生活の全域で、パレスチナ人差別はナチの初期段階のユダヤ人処遇と似ている。イスラエル国会で次々と成立した人種差別法は、ナチ政権初期の国会で次々と成立した人種差別法と酷似している。ナチのスローガン「ユダヤ人を絶滅せよ」と同じように、「アラブ人に死を!」が叫ばれている。国会議員は、アラブ人の新生児とユダヤ人の新生児を分離扱いすることを要求している。イスラエル教育・文化相は学校・劇場・芸術を極右路線に従わせようとしているが、これはナチの強制的均一化と同じである。ユダヤ人ゲットーが作られたように、ガザは巨大なゲットーにされた。
ナチが政権を取ったとき、ドイツ軍の高官の大半は反ナチで、中には反乱を計画するものさえいた。1年後、彼らの指導者は処刑された。ゴランはボディガードを雇って身を守っているという。

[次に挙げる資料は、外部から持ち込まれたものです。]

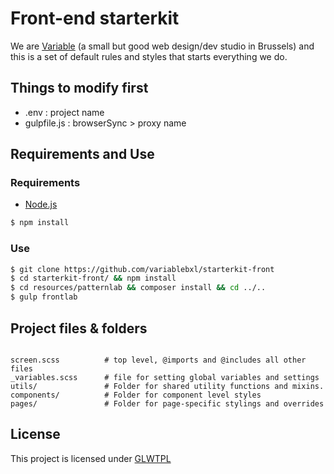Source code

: # Front-end starterkit
We are [Variable](http://variable.club/) (a small but good web design/dev studio in Brussels) and this is a set of default rules and styles that starts everything we do.

## Things to modify first
- .env : project name
- gulpfile.js : browserSync > proxy name


## Requirements and Use

### Requirements

- [Node.js](https://nodejs.org/en/)

```bash
$ npm install
```

### Use

```bash
$ git clone https://github.com/variablebxl/starterkit-front
$ cd starterkit-front/ && npm install
$ cd resources/patternlab && composer install && cd ../..
$ gulp frontlab
```



## Project files & folders

```

screen.scss          # top level, @imports and @includes all other files
_variables.scss      # file for setting global variables and settings
utils/               # Folder for shared utility functions and mixins.
components/          # Folder for component level styles
pages/               # Folder for page-specific stylings and overrides

```

## License
This project is licensed under [GLWTPL](./LICENSE)
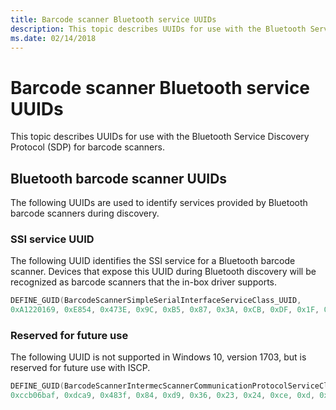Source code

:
 ```yaml
---
title: Barcode scanner Bluetooth service UUIDs
description: This topic describes UUIDs for use with the Bluetooth Service Discovery Protocol (SDP) for barcode scanners.
ms.date: 02/14/2018
---
```


# Barcode scanner Bluetooth service UUIDs

This topic describes UUIDs for use with the Bluetooth Service Discovery Protocol (SDP) for barcode scanners.

## Bluetooth barcode scanner UUIDs

The following UUIDs are used to identify services provided by Bluetooth barcode scanners during discovery.

### SSI service UUID

The following UUID identifies the SSI service for a Bluetooth barcode scanner. Devices that expose this UUID during Bluetooth discovery will be recognized as barcode scanners that the in-box driver supports.

```cpp
DEFINE_GUID(BarcodeScannerSimpleSerialInterfaceServiceClass_UUID, 
0xA1220169, 0xE854, 0x473E, 0x9C, 0xB5, 0x87, 0x3A, 0xCB, 0xDF, 0x1F, 0x13)
```

### Reserved for future use

The following UUID is not supported in Windows 10, version 1703, but is reserved for future use with ISCP.

```cpp
DEFINE_GUID(BarcodeScannerIntermecScannerCommunicationProtocolServiceClass_UUID, 
0xccb06baf, 0xdca9, 0x483f, 0x84, 0xd9, 0x36, 0x23, 0x24, 0xce, 0xd, 0x97)
```





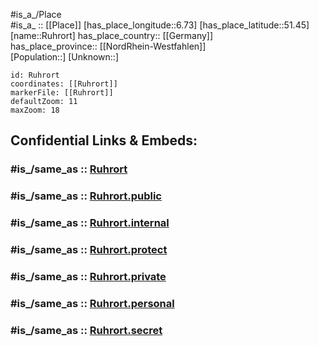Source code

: ﻿---
confidential: public
isDeleted: false
location:
- 51.45
- 6.73
mapmarker: city
mapzoom:
- 7
- 12
SpocWebEntityId: 33827
tags:
- geo/City
type: City
---

#is_a_/Place  
#is_a_ :: [[Place]] 
[has_place_longitude::6.73] 
[has_place_latitude::51.45] 
[name::Ruhrort] 
has_place_country:: [[Germany]]  
has_place_province:: [[NordRhein-Westfahlen]]  
[Population::] 
[Unknown::] 


```leaflet
id: Ruhrort
coordinates: [[Ruhrort]] 
markerFile: [[Ruhrort]] 
defaultZoom: 11 
maxZoom: 18
```


## Confidential Links & Embeds: 

### #is_/same_as :: [Ruhrort](/_Standards/Earth/Continent/Europe/Europe~Central/Germany/Germany~West/Nordrhein-Westfalen/counties~NW/Duisburg/Ruhrort.md) 

### #is_/same_as :: [Ruhrort.public](/_public/Earth/Continent/Europe/Europe~Central/Germany/Germany~West/Nordrhein-Westfalen/counties~NW/Duisburg/Ruhrort.public.md) 

### #is_/same_as :: [Ruhrort.internal](/_internal/Earth/Continent/Europe/Europe~Central/Germany/Germany~West/Nordrhein-Westfalen/counties~NW/Duisburg/Ruhrort.internal.md) 

### #is_/same_as :: [Ruhrort.protect](/_protect/Earth/Continent/Europe/Europe~Central/Germany/Germany~West/Nordrhein-Westfalen/counties~NW/Duisburg/Ruhrort.protect.md) 

### #is_/same_as :: [Ruhrort.private](/_private/Earth/Continent/Europe/Europe~Central/Germany/Germany~West/Nordrhein-Westfalen/counties~NW/Duisburg/Ruhrort.private.md) 

### #is_/same_as :: [Ruhrort.personal](/_personal/Earth/Continent/Europe/Europe~Central/Germany/Germany~West/Nordrhein-Westfalen/counties~NW/Duisburg/Ruhrort.personal.md) 

### #is_/same_as :: [Ruhrort.secret](/_secret/Earth/Continent/Europe/Europe~Central/Germany/Germany~West/Nordrhein-Westfalen/counties~NW/Duisburg/Ruhrort.secret.md)

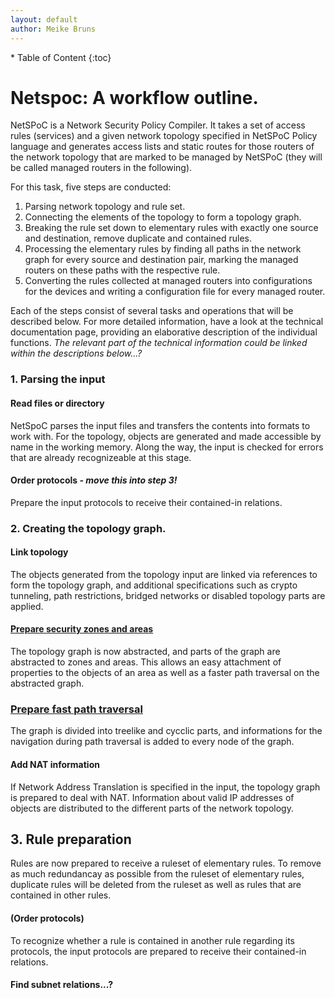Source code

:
```yaml
---
layout: default
author: Meike Bruns
---
```



<div class="maruku_toc" markdown="1">
* Table of Content
{:toc}
</div>

# Netspoc: A workflow outline.

NetSPoC is a Network Security Policy Compiler. It takes a set of
access rules (services) and a given network topology specified in
NetSPoC Policy language and generates access lists and static routes
for those routers of the network topology that are marked to be
managed by NetSPoC (they will be called managed routers in the
following).

For this task, five steps are conducted:

1. Parsing network topology and rule set.
2. Connecting the elements of the topology to form a topology graph.
3. Breaking the rule set down to elementary rules with exactly one source 
   and destination, remove duplicate and contained rules.
4. Processing the elementary rules by finding all paths in the network 
   graph for every source and destination pair, marking the managed 
   routers on these paths with the respective rule. 
5. Converting the rules collected at managed routers into configurations 
   for the devices and writing a configuration file for every managed router.

Each of the steps consist of several tasks and operations that will be
described below. For more detailed information, have a look at the
technical documentation page, providing an elaborative description of
the individual functions. *The relevant part of the technical
information could be linked within the descriptions below...?*

### 1. Parsing the input

#### Read files or directory

NetSpoC parses the input files and transfers the contents into formats
to work with. For the topology, objects are generated and made
accessible by name in the working memory. Along the way, the input is checked
for errors that are already recognizeable at this stage.

#### Order protocols *- move this into step 3!*

Prepare the input protocols to receive their contained-in relations.

### 2. Creating the topology graph.

#### Link topology

The objects generated from the topology input are linked via
references to form the topology graph, and additional specifications
such as crypto tunneling, path restrictions, bridged networks or
disabled topology parts are applied.

#### [Prepare security zones and areas](/Netspoc/technical.html#zones)

The topology graph is now abstracted, and parts of the graph are
abstracted to zones and areas. This allows an easy attachment of
properties to the objects of an area as well as a faster path
traversal on the abstracted graph.

### [Prepare fast path traversal](/Netspoc/technical.html#PrepareTraversal)

The graph is divided into treelike and cycclic parts, and informations
for the navigation during path traversal is added to every node of the
graph.

#### Add NAT information

If Network Address Translation is specified in the input, the topology
graph is prepared to deal with NAT. Information about valid IP
addresses of objects are distributed to the different parts of the
network topology.

## 3. Rule preparation

Rules are now prepared to receive a ruleset of elementary rules. To
remove as much redundancay as possible from the ruleset of elementary
rules, duplicate rules will be deleted from the ruleset as well as
rules that are contained in other rules.

#### (Order protocols) 

To recognize whether a rule is contained in another rule regarding its
protocols, the input protocols are prepared to receive their
contained-in relations.

#### Find subnet relations...?


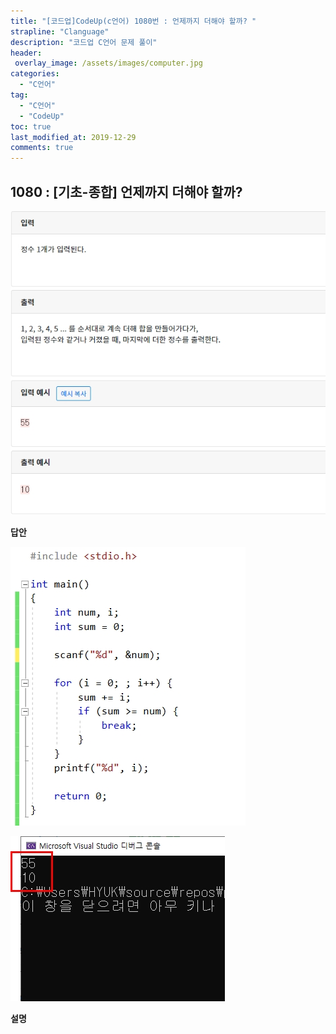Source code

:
 ```yaml
---
title: "[코드업]CodeUp(c언어) 1080번 : 언제까지 더해야 할까? "
strapline: "Clanguage"
description: "코드업 C언어 문제 풀이"
header:
 overlay_image: /assets/images/computer.jpg
categories:
  - "C언어"
tag:
  - "C언어"
  - "CodeUp"
toc: true
last_modified_at: 2019-12-29
comments: true
---
```


## 1080 : [기초-종합] 언제까지 더해야 할까? 

![c1080](/assets/images/c1080.jpg)

**답안**<br>

![c1080](/assets/images/c1080-2.jpg)

![c1080](/assets/images/c1080-1.jpg)

**설명**

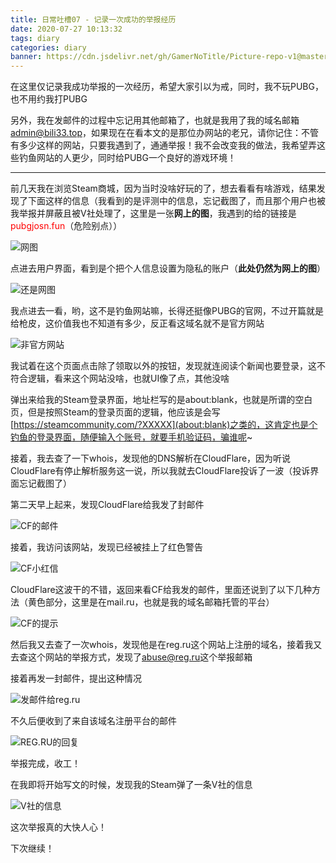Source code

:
 ```yaml
---
title: 日常吐槽07 - 记录一次成功的举报经历
date: 2020-07-27 10:13:32
tags: diary
categories: diary
banner: https://cdn.jsdelivr.net/gh/GamerNoTitle/Picture-repo-v1@master/img/Diary7/cover.png
---
```


在这里仅记录我成功举报的一次经历，希望大家引以为戒，同时，我不玩PUBG，也不用约我打PUBG

另外，我在发邮件的过程中忘记用其他邮箱了，也就是我用了我的域名邮箱[admin@bili33.top](mailto:admin@bili33.top)，如果现在在看本文的是那位办网站的老兄，请你记住：不管有多少这样的网站，只要我遇到了，通通举报！我不会改变我的做法，我希望弄这些钓鱼网站的人更少，同时给PUBG一个良好的游戏环境！

---

前几天我在浏览Steam商城，因为当时没啥好玩的了，想去看看有啥游戏，结果发现了下面这样的信息（我看到的是评测中的信息，忘记截图了，而且那个用户也被我举报并屏蔽且被V社处理了，这里是一张**网上的图**，我遇到的给的链接是<font color=#FF0000>pubgjosn.fun</font>（危险别点））

![网图](https://cdn.jsdelivr.net/gh/GamerNoTitle/Picture-repo-v1@master/img/Diary7/Phishing-Message.png)

点进去用户界面，看到是个把个人信息设置为隐私的账户（**此处仍然为网上的图**）

![还是网图](https://cdn.jsdelivr.net/gh/GamerNoTitle/Picture-repo-v1@master/img/Diary7/userinfo.png)

我点进去一看，哟，这不是钓鱼网站嘛，长得还挺像PUBG的官网，不过开篇就是给枪皮，这价值我也不知道有多少，反正看这域名就不是官方网站

![非官方网站](https://cdn.jsdelivr.net/gh/GamerNoTitle/Picture-repo-v1@master/img/Diary7/Unofficial-website.png)

我试着在这个页面点击除了领取以外的按钮，发现就连阅读个新闻也要登录，这不符合逻辑，看来这个网站没啥，也就UI像了点，其他没啥

弹出来给我的Steam登录界面，地址栏写的是about:blank，也就是所谓的空白页，但是按照Steam的登录页面的逻辑，他应该是会写[https://steamcommunity.com/?XXXXX](about:blank)之类的，这肯定也是个钓鱼的登录界面，随便输入个账号，就要手机验证码，骗谁呢~

接着，我去查了一下whois，发现他的DNS解析在CloudFlare，因为听说CloudFlare有停止解析服务这一说，所以我就去CloudFlare投诉了一波（投诉界面忘记截图了）

第二天早上起来，发现CloudFlare给我发了封邮件

![CF的邮件](https://cdn.jsdelivr.net/gh/GamerNoTitle/Picture-repo-v1@master/img/Diary7/Response-of-Cloudflare.png)

接着，我访问该网站，发现已经被挂上了红色警告

![CF小红信](https://cdn.jsdelivr.net/gh/GamerNoTitle/Picture-repo-v1@master/img/Diary7/Unofficial-website-warning.png)

CloudFlare这波干的不错，返回来看CF给我发的邮件，里面还说到了以下几种方法（黄色部分，这里是在mail.ru，也就是我的域名邮箱托管的平台）

![CF的提示](https://cdn.jsdelivr.net/gh/GamerNoTitle/Picture-repo-v1@master/img/Diary7/tips-of-Cloudflare.png)

然后我又去查了一次whois，发现他是在reg.ru这个网站上注册的域名，接着我又去查这个网站的举报方式，发现了[abuse@reg.ru](mailto:abuse@reg.ru)这个举报邮箱

接着再发一封邮件，提出这种情况

![发邮件给reg.ru](https://cdn.jsdelivr.net/gh/GamerNoTitle/Picture-repo-v1@master/img/Diary7/mailto-reg-dot-ru.png)

不久后便收到了来自该域名注册平台的邮件

![REG.RU的回复](https://cdn.jsdelivr.net/gh/GamerNoTitle/Picture-repo-v1@master/img/Diary7/replyfrom-reg-dot-ru.png)

举报完成，收工！

在我即将开始写文的时候，发现我的Steam弹了一条V社的信息

![V社的信息](https://cdn.jsdelivr.net/gh/GamerNoTitle/Picture-repo-v1@master/img/Diary7/message-from-valve.png)

这次举报真的大快人心！

下次继续！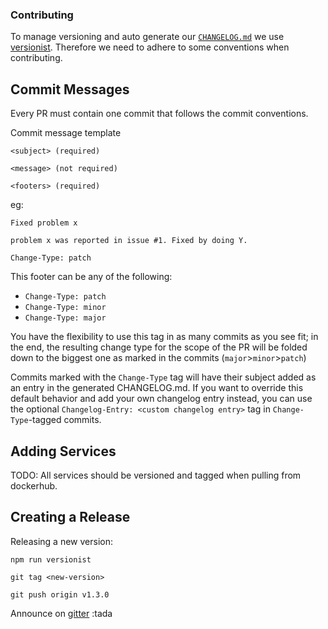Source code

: ### Contributing

To manage versioning and auto generate our [`CHANGELOG.md`](/CHANGELOG.md) we use [versionist](https://github.com/resin-io/versionist). Therefore we need to adhere to some conventions when contributing.

## Commit Messages

Every PR must contain one commit that follows the commit conventions.

Commit message template

```
<subject> (required)

<message> (not required)

<footers> (required)
```

eg:
```
Fixed problem x

problem x was reported in issue #1. Fixed by doing Y.

Change-Type: patch
```

This footer can be any of the following:
  * `Change-Type: patch`
  * `Change-Type: minor`
  * `Change-Type: major`

You have the flexibility to use this tag in as many commits as you see fit; in
the end, the resulting change type for the scope of the PR will be folded
down to the biggest one as marked in the commits (`major`>`minor`>`patch`)

Commits marked with the `Change-Type` tag will have their subject added as an
entry in the generated CHANGELOG.md. If you want to override
this default behavior and add your own changelog entry instead, you can use the
optional `Changelog-Entry: <custom changelog entry>` tag in `Change-Type`-tagged commits.

## Adding Services

TODO: All services should be versioned and tagged when pulling from dockerhub.

## Creating a Release

Releasing a new version:

```
npm run versionist
```

```
git tag <new-version>
```

```
git push origin v1.3.0
```

Announce on [gitter](https://gitter.im/Agile-IoT) :tada
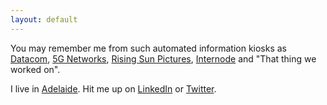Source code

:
 ```yaml
---
layout: default
---
```


You may remember me from such automated information kiosks as [Datacom](https://datacom.com/), [5G Networks](https://5gnetworks.com.au), [Rising Sun Pictures](https://rsp.com.au), [Internode](https://internode.on.net) and "That thing we worked on".

I live in [Adelaide](https://en.wikipedia.org/wiki/Adelaide). Hit me up on [LinkedIn](https://linkedin.com/in/casbitton/) or [Twitter](https://twitter.com/casbitton).
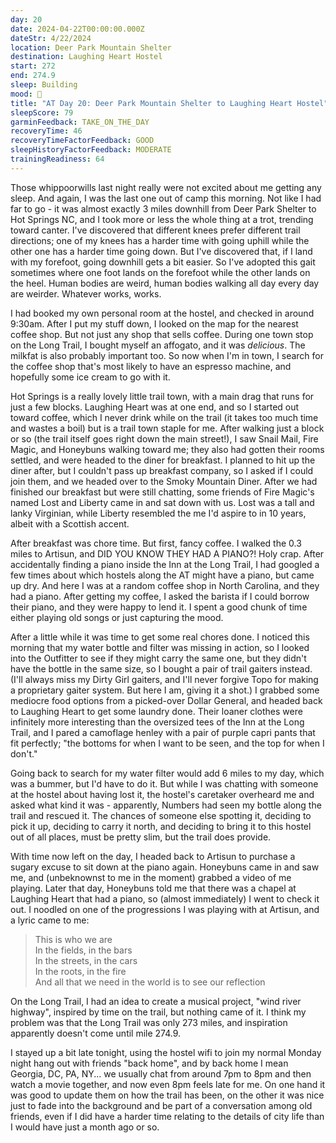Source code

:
 ```yaml
---
day: 20
date: 2024-04-22T00:00:00.000Z
dateStr: 4/22/2024
location: Deer Park Mountain Shelter
destination: Laughing Heart Hostel
start: 272
end: 274.9
sleep: Building
mood: 🙂
title: "AT Day 20: Deer Park Mountain Shelter to Laughing Heart Hostel"
sleepScore: 79
garminFeedback: TAKE_ON_THE_DAY
recoveryTime: 46
recoveryTimeFactorFeedback: GOOD
sleepHistoryFactorFeedback: MODERATE
trainingReadiness: 64
---
```

Those whippoorwills last night really were not excited about me getting any sleep. And again, I was the last one out of camp this morning. Not like I had far to go - it was almost exactly 3 miles downhill from Deer Park Shelter to Hot Springs NC, and I took more or less the whole thing at a trot, trending toward canter. I've discovered that different knees prefer different trail directions; one of my knees has a harder time with going uphill while the other one has a harder time going down. But I've discovered that, if I land with my forefoot, going downhill gets a bit easier. So I've adopted this gait sometimes where one foot lands on the forefoot while the other lands on the heel. Human bodies are weird, human bodies walking all day every day are weirder. Whatever works, works.

I had booked my own personal room at the hostel, and checked in around 9:30am. After I put my stuff down, I looked on the map for the nearest coffee shop. But not just any shop that sells coffee. During one town stop on the Long Trail, I bought myself an affogato, and it was *delicious*. The milkfat is also probably important too. So now when I'm in town, I search for the coffee shop that's most likely to have an espresso machine, and hopefully some ice cream to go with it.

Hot Springs is a really lovely little trail town, with a main drag that runs for just a few blocks. Laughing Heart was at one end, and so I started out toward coffee, which I never drink while on the trail (it takes too much time and wastes a boil) but is a trail town staple for me. After walking just a block or so (the trail itself goes right down the main street!), I saw Snail Mail, Fire Magic, and Honeybuns walking toward me; they also had gotten their rooms settled, and were headed to the diner for breakfast. I planned to hit up the diner after, but I couldn't pass up breakfast company, so I asked if I could join them, and we headed over to the Smoky Mountain Diner. After we had finished our breakfast but were still chatting, some friends of Fire Magic's named Lost and Liberty came in and sat down with us. Lost was a tall and lanky Virginian, while Liberty resembled the me I'd aspire to in 10 years, albeit with a Scottish accent.

After breakfast was chore time. But first, fancy coffee. I walked the 0.3 miles to Artisun, and DID YOU KNOW THEY HAD A PIANO?! Holy crap. After accidentally finding a piano inside the Inn at the Long Trail, I had googled a few times about which hostels along the AT might have a piano, but came up dry. And here I was at a random coffee shop in North Carolina, and they had a piano. After getting my coffee, I asked the barista if I could borrow their piano, and they were happy to lend it. I spent a good chunk of time either playing old songs or just capturing the mood.

After a little while it was time to get some real chores done. I noticed this morning that my water bottle and filter was missing in action, so I looked into the Outfitter to see if they might carry the same one, but they didn't have the bottle in the same size, so I bought a pair of trail gaiters instead. (I'll always miss my Dirty Girl gaiters, and I'll never forgive Topo for making a proprietary gaiter system. But here I am, giving it a shot.) I grabbed some mediocre food options from a picked-over Dollar General, and headed back to Laughing Heart to get some laundry done. Their loaner clothes were infinitely more interesting than the oversized tees of the Inn at the Long Trail, and I pared a camoflage henley with a pair of purple capri pants that fit perfectly; "the bottoms for when I want to be seen, and the top for when I don't."

Going back to search for my water filter would add 6 miles to my day, which was a bummer, but I'd have to do it. But while I was chatting with someone at the hostel about having lost it, the hostel's caretaker overheard me and asked what kind it was - apparently, Numbers had seen my bottle along the trail and rescued it. The chances of someone else spotting it, deciding to pick it up, deciding to carry it north, and deciding to bring it to this hostel out of all places, must be pretty slim, but the trail does provide.

With time now left on the day, I headed back to Artisun to purchase a sugary excuse to sit down at the piano again. Honeybuns came in and saw me, and (unbeknownst to me in the moment) grabbed a video of me playing. Later that day, Honeybuns told me that there was a chapel at Laughing Heart that had a piano, so (almost immediately) I went to check it out. I noodled on one of the progressions I was playing with at Artisun, and a lyric came to me:

> This is who we are \
> In the fields, in the bars \
> In the streets, in the cars \
> In the roots, in the fire \
> And all that we need in the world is to see our reflection

On the Long Trail, I had an idea to create a musical project, "wind river highway", inspired by time on the trail, but nothing came of it. I think my problem was that the Long Trail was only 273 miles, and inspiration apparently doesn't come until mile 274.9.

I stayed up a bit late tonight, using the hostel wifi to join my normal Monday night hang out with friends "back home", and by back home I mean Georgia, DC, PA, NY... we usually chat from around 7pm to 8pm and then watch a movie together, and now even 8pm feels late for me. On one hand it was good to update them on how the trail has been, on the other it was nice just to fade into the background and be part of a conversation among old friends, even if I did have a harder time relating to the details of city life than I would have just a month ago or so.

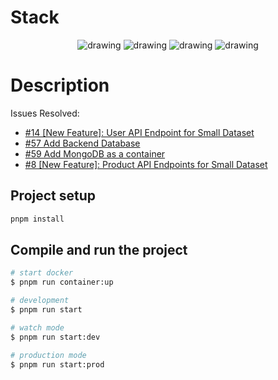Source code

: # Stack

<p align='center'>
 <img src="https://img.shields.io/badge/Node.JS--foo?logo=node.js&color=5FA04E" alt="drawing" />
 <img src="https://img.shields.io/badge/NestJS--foo?logo=nestjs&color=E0234E" alt="drawing" />
 <img src="https://img.shields.io/badge/PostgreSQL--foo?logo=postgresql&color=4169E1&logoColor=fff" alt="drawing" />
  <img src="https://img.shields.io/badge/Docker--foo?logo=docker&color=2496ED" alt="drawing" />
</p>

# Description

Issues Resolved:

- [#14 [New Feature]: User API Endpoint for Small Dataset](https://github.com/jhanke00/next-product-site/issues/14)
- [#57 Add Backend Database](https://github.com/jhanke00/next-product-site/issues/57)
- [#59 Add MongoDB as a container](https://github.com/jhanke00/next-product-site/issues/59)
- [#8 [New Feature]: Product API Endpoints for Small Dataset ](https://github.com/jhanke00/next-product-site/issues/8)

## Project setup

```bash
pnpm install
```

## Compile and run the project

```bash
# start docker
$ pnpm run container:up

# development
$ pnpm run start

# watch mode
$ pnpm run start:dev

# production mode
$ pnpm run start:prod
```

ゴランは、軍が管轄の占領地と入植地については触れなかった。しかし、彼は今もイスラエルで問題になっているエピソードを語った。軍支配下にあるヘブロンで、イスラエル兵が倒れているパレスチナ人に近づき、頭部を撃って殺害した。このパレスチナ人はナイフで兵士を襲撃しようとしたのだが、阻止されて重傷を負っていた。
この殺害は明らかに服務規定違反で、現在は軍法会議にかけられている。しかし、「兵士は英雄で、軍法会議どころか勲章の対象だ」という声が国中で上がった。ネタニヤフ首相は兵士の父親に電話をして、「味方する」と言った。極右のゴロツキ政治家=アヴィグドール・リーベルマンは人でいっぱいの法廷に入り込み、兵士への連帯を表明した。その数日後、ネタニヤフはリーベルマンを国防相に任命した。
イスラエルでは、国防相が首相に次いで2番目に重要な地位を占めている。任命前、ゴラン将軍はモシェ・ヤアロン国防相とガディ・エイセンコット幕僚長から支援を受けていた。多分これが、ヤアロン追い出しとリーベルマン任命の本当の理由であろう。ファシスト党首・リーベルマンの入閣こそ、ゴラン将軍が恐れていたことだった。
リーベルマンの国防相任命は、イスラエルの民主主義への大打撃になるだろう。